Iceland buyer Paul Dhaliwal is seeing a similar trend. “Customers are realising the significant benefits of frozen pizza versus chilled,” he says. “Frozen pizza doesn’t need the same additives/preservatives to keep shelf life.”

So it’s convenient. And let’s not forget that it’s also cheaper. An average frozen pizza costs £1.46 per pack - 71p less than the chilled average [Kantar]. “Because frozen pizza can be produced in bulk, these savings are also passed on,” Dhaliwal adds.

“Customers are realising the significant benefits of frozen pizza versus chilled”

Still, don’t give up on the chillers just yet. While budget-conscious shoppers are snapping up frozen pizza at blazing speed - unit sales are up 8.1% - chilled is still the bigger market in absolute terms [Kantar]. It’s worth £570.6m, which is £75.9m more than frozen.

One of chilled’s main advantages is its position in the shopper journey, Hoyle points out. “Nine times out of 10, the chilled aisle is reached sooner than the frozen aisle.” Plus, chilled packs are able to use windows “to show the pizza off”.

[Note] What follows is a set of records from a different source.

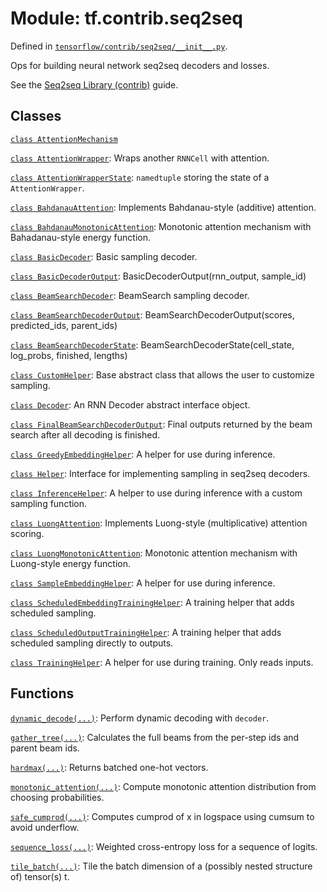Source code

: <div itemscope itemtype="http://developers.google.com/ReferenceObject">
<meta itemprop="name" content="tf.contrib.seq2seq" />
</div>

# Module: tf.contrib.seq2seq



Defined in [`tensorflow/contrib/seq2seq/__init__.py`](https://www.tensorflow.org/code/tensorflow/contrib/seq2seq/__init__.py).

Ops for building neural network seq2seq decoders and losses.

See the <a href="../../../../api_guides/python/contrib.seq2seq.md">Seq2seq Library (contrib)</a> guide.

## Classes

[`class AttentionMechanism`](../../tf/contrib/seq2seq/AttentionMechanism.md)

[`class AttentionWrapper`](../../tf/contrib/seq2seq/AttentionWrapper.md): Wraps another `RNNCell` with attention.

[`class AttentionWrapperState`](../../tf/contrib/seq2seq/AttentionWrapperState.md): `namedtuple` storing the state of a `AttentionWrapper`.

[`class BahdanauAttention`](../../tf/contrib/seq2seq/BahdanauAttention.md): Implements Bahdanau-style (additive) attention.

[`class BahdanauMonotonicAttention`](../../tf/contrib/seq2seq/BahdanauMonotonicAttention.md): Monotonic attention mechanism with Bahadanau-style energy function.

[`class BasicDecoder`](../../tf/contrib/seq2seq/BasicDecoder.md): Basic sampling decoder.

[`class BasicDecoderOutput`](../../tf/contrib/seq2seq/BasicDecoderOutput.md): BasicDecoderOutput(rnn_output, sample_id)

[`class BeamSearchDecoder`](../../tf/contrib/seq2seq/BeamSearchDecoder.md): BeamSearch sampling decoder.

[`class BeamSearchDecoderOutput`](../../tf/contrib/seq2seq/BeamSearchDecoderOutput.md): BeamSearchDecoderOutput(scores, predicted_ids, parent_ids)

[`class BeamSearchDecoderState`](../../tf/contrib/seq2seq/BeamSearchDecoderState.md): BeamSearchDecoderState(cell_state, log_probs, finished, lengths)

[`class CustomHelper`](../../tf/contrib/seq2seq/CustomHelper.md): Base abstract class that allows the user to customize sampling.

[`class Decoder`](../../tf/contrib/seq2seq/Decoder.md): An RNN Decoder abstract interface object.

[`class FinalBeamSearchDecoderOutput`](../../tf/contrib/seq2seq/FinalBeamSearchDecoderOutput.md): Final outputs returned by the beam search after all decoding is finished.

[`class GreedyEmbeddingHelper`](../../tf/contrib/seq2seq/GreedyEmbeddingHelper.md): A helper for use during inference.

[`class Helper`](../../tf/contrib/seq2seq/Helper.md): Interface for implementing sampling in seq2seq decoders.

[`class InferenceHelper`](../../tf/contrib/seq2seq/InferenceHelper.md): A helper to use during inference with a custom sampling function.

[`class LuongAttention`](../../tf/contrib/seq2seq/LuongAttention.md): Implements Luong-style (multiplicative) attention scoring.

[`class LuongMonotonicAttention`](../../tf/contrib/seq2seq/LuongMonotonicAttention.md): Monotonic attention mechanism with Luong-style energy function.

[`class SampleEmbeddingHelper`](../../tf/contrib/seq2seq/SampleEmbeddingHelper.md): A helper for use during inference.

[`class ScheduledEmbeddingTrainingHelper`](../../tf/contrib/seq2seq/ScheduledEmbeddingTrainingHelper.md): A training helper that adds scheduled sampling.

[`class ScheduledOutputTrainingHelper`](../../tf/contrib/seq2seq/ScheduledOutputTrainingHelper.md): A training helper that adds scheduled sampling directly to outputs.

[`class TrainingHelper`](../../tf/contrib/seq2seq/TrainingHelper.md): A helper for use during training.  Only reads inputs.

## Functions

[`dynamic_decode(...)`](../../tf/contrib/seq2seq/dynamic_decode.md): Perform dynamic decoding with `decoder`.

[`gather_tree(...)`](../../tf/contrib/seq2seq/gather_tree.md): Calculates the full beams from the per-step ids and parent beam ids.

[`hardmax(...)`](../../tf/contrib/seq2seq/hardmax.md): Returns batched one-hot vectors.

[`monotonic_attention(...)`](../../tf/contrib/seq2seq/monotonic_attention.md): Compute monotonic attention distribution from choosing probabilities.

[`safe_cumprod(...)`](../../tf/contrib/seq2seq/safe_cumprod.md): Computes cumprod of x in logspace using cumsum to avoid underflow.

[`sequence_loss(...)`](../../tf/contrib/seq2seq/sequence_loss.md): Weighted cross-entropy loss for a sequence of logits.

[`tile_batch(...)`](../../tf/contrib/seq2seq/tile_batch.md): Tile the batch dimension of a (possibly nested structure of) tensor(s) t.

Wyatt points to chilled’s appeal among foodies. “There are great private-label products with really great provenance - lovely Italian-style pizzas.” Not that these posh own-label products stopped Chicago Town expanding into chilled last autumn with a three-strong Stonebaked Deli Crust range comprising Cheeeese-Fest, Straight-Up Salami and Chicago Hot. They would satisfy untapped demand for “generously topped, indulgent, weekend-style pizza” she says.

So, the opposite of kiwi pizza, basically.